- Born: February 13, 1929 (age 97) Lincoln, Nebraska, U.S.
- Education: California Institute of Technology
- Scientific career
- Thesis: Experimental determination and theoretical analysis of the elastic scattering of protons by beryllium (1956)
- Doctoral students: Cynthia Cattell

= Forrest S. Mozer =

Astrophysicist

Forrest S. Mozer (born February 13, 1929, in Lincoln, Nebraska) is an American experimental physicist, inventor, and entrepreneur known best for his pioneering work on electric field measurements in space plasma and for development of solid state electronic speech synthesizers and speech recognizers.

== Scientific research ==

He received his B.S. in physics from University of Nebraska in 1951, and both his M.S. and Ph.D. in physics from California Institute of Technology (Caltech) in 1956. After graduation he worked as a nuclear researcher at Caltech, then continued his research at Lockheed Missiles and Space Co., at Aerospace Corporation, and at the Centre National de la Recherche Scientifique in Paris. Around 1963 his interest shifted to high energy particles in the aurora. In 1966 he joined the physics department of the University of California, Berkeley, where he became full professor in 1970. In 1982, Mozer and his colleagues at UC Berkeley were the first to experimentally observe electrostatic solitary waves in the Earth's magnetosphere. He has held appointments as Vice Chairman of the Physics Department and Associate Director of the Space Sciences Laboratory. His recent research continues 40 years of rocket and satellite measurements.
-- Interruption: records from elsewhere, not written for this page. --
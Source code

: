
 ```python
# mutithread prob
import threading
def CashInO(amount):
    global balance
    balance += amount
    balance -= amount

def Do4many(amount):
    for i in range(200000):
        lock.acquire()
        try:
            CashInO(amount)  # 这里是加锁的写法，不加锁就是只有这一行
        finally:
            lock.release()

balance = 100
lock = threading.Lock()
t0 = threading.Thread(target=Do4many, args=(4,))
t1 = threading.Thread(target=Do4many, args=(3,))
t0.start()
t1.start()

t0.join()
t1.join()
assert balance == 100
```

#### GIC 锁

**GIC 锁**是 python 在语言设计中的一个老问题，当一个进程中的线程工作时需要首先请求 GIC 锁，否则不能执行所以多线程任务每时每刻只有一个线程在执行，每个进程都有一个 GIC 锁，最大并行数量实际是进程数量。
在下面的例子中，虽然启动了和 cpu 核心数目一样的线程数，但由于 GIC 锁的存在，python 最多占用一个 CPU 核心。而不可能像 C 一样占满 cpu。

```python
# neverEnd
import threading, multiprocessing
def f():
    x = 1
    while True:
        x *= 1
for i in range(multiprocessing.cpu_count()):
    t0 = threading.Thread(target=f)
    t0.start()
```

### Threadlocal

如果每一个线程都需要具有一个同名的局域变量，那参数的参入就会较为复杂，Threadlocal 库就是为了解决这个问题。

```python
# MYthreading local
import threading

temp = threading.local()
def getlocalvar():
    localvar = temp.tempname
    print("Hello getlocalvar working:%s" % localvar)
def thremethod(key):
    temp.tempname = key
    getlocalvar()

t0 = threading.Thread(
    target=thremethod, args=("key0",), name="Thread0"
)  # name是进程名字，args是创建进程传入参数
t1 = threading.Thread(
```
Mozer has more than 300 scientific publications, and he has received numerous honors and recognition for his scientific work:
- Awarded Guggenheim Fellowship (1962)
- UC Berkeley Academic Senate Distinguished teaching award, 1977.
- Hannes Alfvén Medal, awarded by the European Geosciences Union, 2004.
- Fellow, American Geophysical Union
- Fellow, American Physical Society (1977)
- John Adam Fleming Medal, American Geophysical Union (2018)

== Inventor and entrepreneur ==
Mozer invented and patented the first integrated circuit speech synthesizer in 1974. He first licensed this technology to TeleSensory Systems, which used it in the "Speech+" talking calculator for blind persons. Later National Semiconductor also licensed the technology, used for its "DigiTalker" speech synthesizer, the MM54104.

In 1984, Mozer co-founded Electronic Speech Systems (now ESS Technology) to develop and market speech synthesis systems based on Mozer's patents. His work in speech synthesis led to ideas of how to create a single-chip speech recognizer. In 1994, Mozer and his son Todd Mozer, founded Sensory Circuits, Inc. (now Sensory, Inc.), where they developed and introduced the RSC-164 speech recognition integrated circuit. Since its inception Sensory has supplied speech recognition to products that have sold more than half a billion units.

Mozer served as technology consultant to Masayoshi Son when Son was still a college student in Berkeley. Mozer helped Son start an early business endeavor involving electronic translators for spoken language.

Mozer has 17 issued US patents in the areas of speech synthesis and speech recognition.